A Torra le gusta ese aire también de iluminado, ese romanticismo nacionalista, esa esencia burguesa independentista que considera al resto de España inferior. No lo escondía, sus tuits anteriores lo desvelaron. Con un corte casi racista. De ese independentismo que apela a valores de superioridad y encantado de hablar del papel opresor del Estado.
Cuando estaba Rajoy, el traje le venía al pelo. Con Sánchez y su apuesta por el diálogo le sentaba peor. Se empecinó en su “no es no” a todo lo que fuera Moncloa: ni apoyar la investidura ni los presupuestos generales. Esa seducción no la logró Sánchez ni paseándolo por la fuente de Machado. Y fue protagonista de la famosa foto de la primera reunión de la Mesa de Diálogo, un órgano que venía orquestado por su socio de Esquerra. Pero es que al discurso de Torra no le viene nada bien que Madrid se siente. Sit and talk… hasta que llega la hora de la verdad.
A Torra le gusta dinamitar las cosas, aunque tenga cara de bonachón. ¡Hasta fue de excursión cuando no era nadie a Ferraz aquel fatídico Comité Federal! En sus últimos días como presidente se cargó al sector más tranquilo del PDeCAT del Govern. Su intención: laminar a la vieja escuela moderada de CDC para poner alfombra roja al nuevo partido de Puigdemont de cara a las elecciones.
¿Elecciones? ¿No iba a convocar? Pues en su día lo dijo, pero llegó la pandemia y se olvidó también. Sus socios de ERC no lo soportan. Los dos habían dado por acabada esta legislatura en tierra de nadie. Puro hielo se notaba entre Torra y Pere Aragonès, la gran estrella de ERC y el favorito para ganar unos futuros comicios. Ahora coge el testigo de manera interina.
Torra siempre jugó al límite. Él siempre vino a jugar. Su sentencia judicial y política ha llegado con el caso de los lazos amarillos. Lazos que aprieta, ahogan. Pero siempre estuvo en el aire esa sensación de que buscaba la inhabilitación, acabar como un mártir. Ser un santo en el Olimpo del independentismo. Él no tenía nada que perder, siempre ha confesado, y no le importaba ir a la cárcel. No hacía nada mientras Barcelona ardía.
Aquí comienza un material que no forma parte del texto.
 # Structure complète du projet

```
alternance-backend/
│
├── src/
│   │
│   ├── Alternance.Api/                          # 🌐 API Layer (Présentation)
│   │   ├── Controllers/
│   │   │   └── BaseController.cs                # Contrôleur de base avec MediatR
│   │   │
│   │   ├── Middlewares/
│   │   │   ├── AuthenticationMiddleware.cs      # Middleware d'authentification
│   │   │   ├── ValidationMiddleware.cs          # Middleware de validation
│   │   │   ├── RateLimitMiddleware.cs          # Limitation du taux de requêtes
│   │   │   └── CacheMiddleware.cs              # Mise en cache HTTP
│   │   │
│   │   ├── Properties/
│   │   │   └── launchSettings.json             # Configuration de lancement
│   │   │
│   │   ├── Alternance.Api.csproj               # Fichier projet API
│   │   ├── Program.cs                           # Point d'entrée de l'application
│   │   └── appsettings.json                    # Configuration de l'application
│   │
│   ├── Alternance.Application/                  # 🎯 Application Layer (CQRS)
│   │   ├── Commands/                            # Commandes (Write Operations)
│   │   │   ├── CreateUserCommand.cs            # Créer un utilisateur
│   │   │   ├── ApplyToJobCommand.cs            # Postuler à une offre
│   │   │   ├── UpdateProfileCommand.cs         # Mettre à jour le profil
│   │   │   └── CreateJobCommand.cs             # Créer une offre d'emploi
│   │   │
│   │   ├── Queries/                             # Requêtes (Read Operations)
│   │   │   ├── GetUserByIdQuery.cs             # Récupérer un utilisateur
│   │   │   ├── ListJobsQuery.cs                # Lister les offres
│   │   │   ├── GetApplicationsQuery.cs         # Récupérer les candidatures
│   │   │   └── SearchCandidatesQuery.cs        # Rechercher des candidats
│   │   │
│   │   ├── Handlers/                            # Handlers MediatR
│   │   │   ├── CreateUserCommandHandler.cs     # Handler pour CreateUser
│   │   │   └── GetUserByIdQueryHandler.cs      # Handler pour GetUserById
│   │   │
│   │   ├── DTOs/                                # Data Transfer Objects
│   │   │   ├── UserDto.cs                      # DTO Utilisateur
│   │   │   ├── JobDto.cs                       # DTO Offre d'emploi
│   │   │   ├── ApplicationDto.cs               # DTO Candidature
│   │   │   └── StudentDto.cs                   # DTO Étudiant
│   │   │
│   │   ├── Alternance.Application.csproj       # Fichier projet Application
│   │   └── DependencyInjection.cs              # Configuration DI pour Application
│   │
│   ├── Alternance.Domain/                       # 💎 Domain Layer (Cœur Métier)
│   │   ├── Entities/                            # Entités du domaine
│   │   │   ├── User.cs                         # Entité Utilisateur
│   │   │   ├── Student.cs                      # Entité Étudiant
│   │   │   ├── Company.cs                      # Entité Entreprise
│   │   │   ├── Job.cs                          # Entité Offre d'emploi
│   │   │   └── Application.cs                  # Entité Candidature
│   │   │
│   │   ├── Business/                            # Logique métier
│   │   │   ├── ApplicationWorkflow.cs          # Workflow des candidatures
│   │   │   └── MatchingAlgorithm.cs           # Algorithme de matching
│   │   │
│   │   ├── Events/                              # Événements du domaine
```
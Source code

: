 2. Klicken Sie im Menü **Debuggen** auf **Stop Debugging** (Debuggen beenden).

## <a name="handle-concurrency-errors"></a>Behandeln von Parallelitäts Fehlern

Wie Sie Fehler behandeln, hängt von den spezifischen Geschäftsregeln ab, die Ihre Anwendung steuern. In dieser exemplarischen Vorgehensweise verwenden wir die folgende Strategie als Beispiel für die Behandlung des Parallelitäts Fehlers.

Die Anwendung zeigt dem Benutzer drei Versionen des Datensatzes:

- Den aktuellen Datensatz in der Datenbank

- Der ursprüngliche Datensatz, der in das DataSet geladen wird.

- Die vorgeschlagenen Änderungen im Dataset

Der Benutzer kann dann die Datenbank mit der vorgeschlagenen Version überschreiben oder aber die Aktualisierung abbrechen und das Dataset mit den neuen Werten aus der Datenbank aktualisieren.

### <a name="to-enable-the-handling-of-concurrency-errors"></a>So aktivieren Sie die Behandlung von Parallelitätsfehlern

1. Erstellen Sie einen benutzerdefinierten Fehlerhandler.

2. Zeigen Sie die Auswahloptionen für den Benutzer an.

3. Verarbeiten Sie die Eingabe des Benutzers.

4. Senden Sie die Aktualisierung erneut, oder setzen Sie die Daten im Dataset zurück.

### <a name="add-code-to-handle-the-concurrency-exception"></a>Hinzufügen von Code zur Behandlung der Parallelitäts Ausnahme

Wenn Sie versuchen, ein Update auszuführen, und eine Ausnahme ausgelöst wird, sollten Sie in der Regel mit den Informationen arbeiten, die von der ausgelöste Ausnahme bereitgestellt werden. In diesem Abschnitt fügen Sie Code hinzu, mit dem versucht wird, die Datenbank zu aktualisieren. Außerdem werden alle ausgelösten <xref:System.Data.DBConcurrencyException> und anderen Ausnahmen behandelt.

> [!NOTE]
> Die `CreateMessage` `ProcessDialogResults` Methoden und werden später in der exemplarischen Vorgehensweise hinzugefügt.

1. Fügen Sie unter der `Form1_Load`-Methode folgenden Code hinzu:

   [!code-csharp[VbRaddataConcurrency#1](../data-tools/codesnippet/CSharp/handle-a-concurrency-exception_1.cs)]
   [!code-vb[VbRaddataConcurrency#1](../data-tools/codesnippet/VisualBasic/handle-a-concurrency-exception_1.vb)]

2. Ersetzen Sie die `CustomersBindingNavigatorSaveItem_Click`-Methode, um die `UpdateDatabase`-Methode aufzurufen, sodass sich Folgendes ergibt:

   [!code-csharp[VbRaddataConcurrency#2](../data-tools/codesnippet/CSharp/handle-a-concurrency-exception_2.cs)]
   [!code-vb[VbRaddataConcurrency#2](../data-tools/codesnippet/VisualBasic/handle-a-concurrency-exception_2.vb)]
Su inhabilitación llega tras un complejo proceso, en el que se han movido por detrás con mucha fruición el PP y Ciudadanos. A nadie se le olvidará que el fallo de la Junta Electoral en enero fue primero anunciado por Pablo Casado en un tuit sin que hubiera todavía comunicación oficial. La caza de Torra fue deporte mayor en la derecha española.
Torra ya es historia, pero no histórico. Y en las puertas del Palau no había mucho gente cuando se marchó. Los CDR sí andaban sueltos para montar alguna bronca. Ahora llegan cuatro meses en el aire... hasta las más que probables elecciones a principios de febrero. ¿Qué nos deparará la política catalana?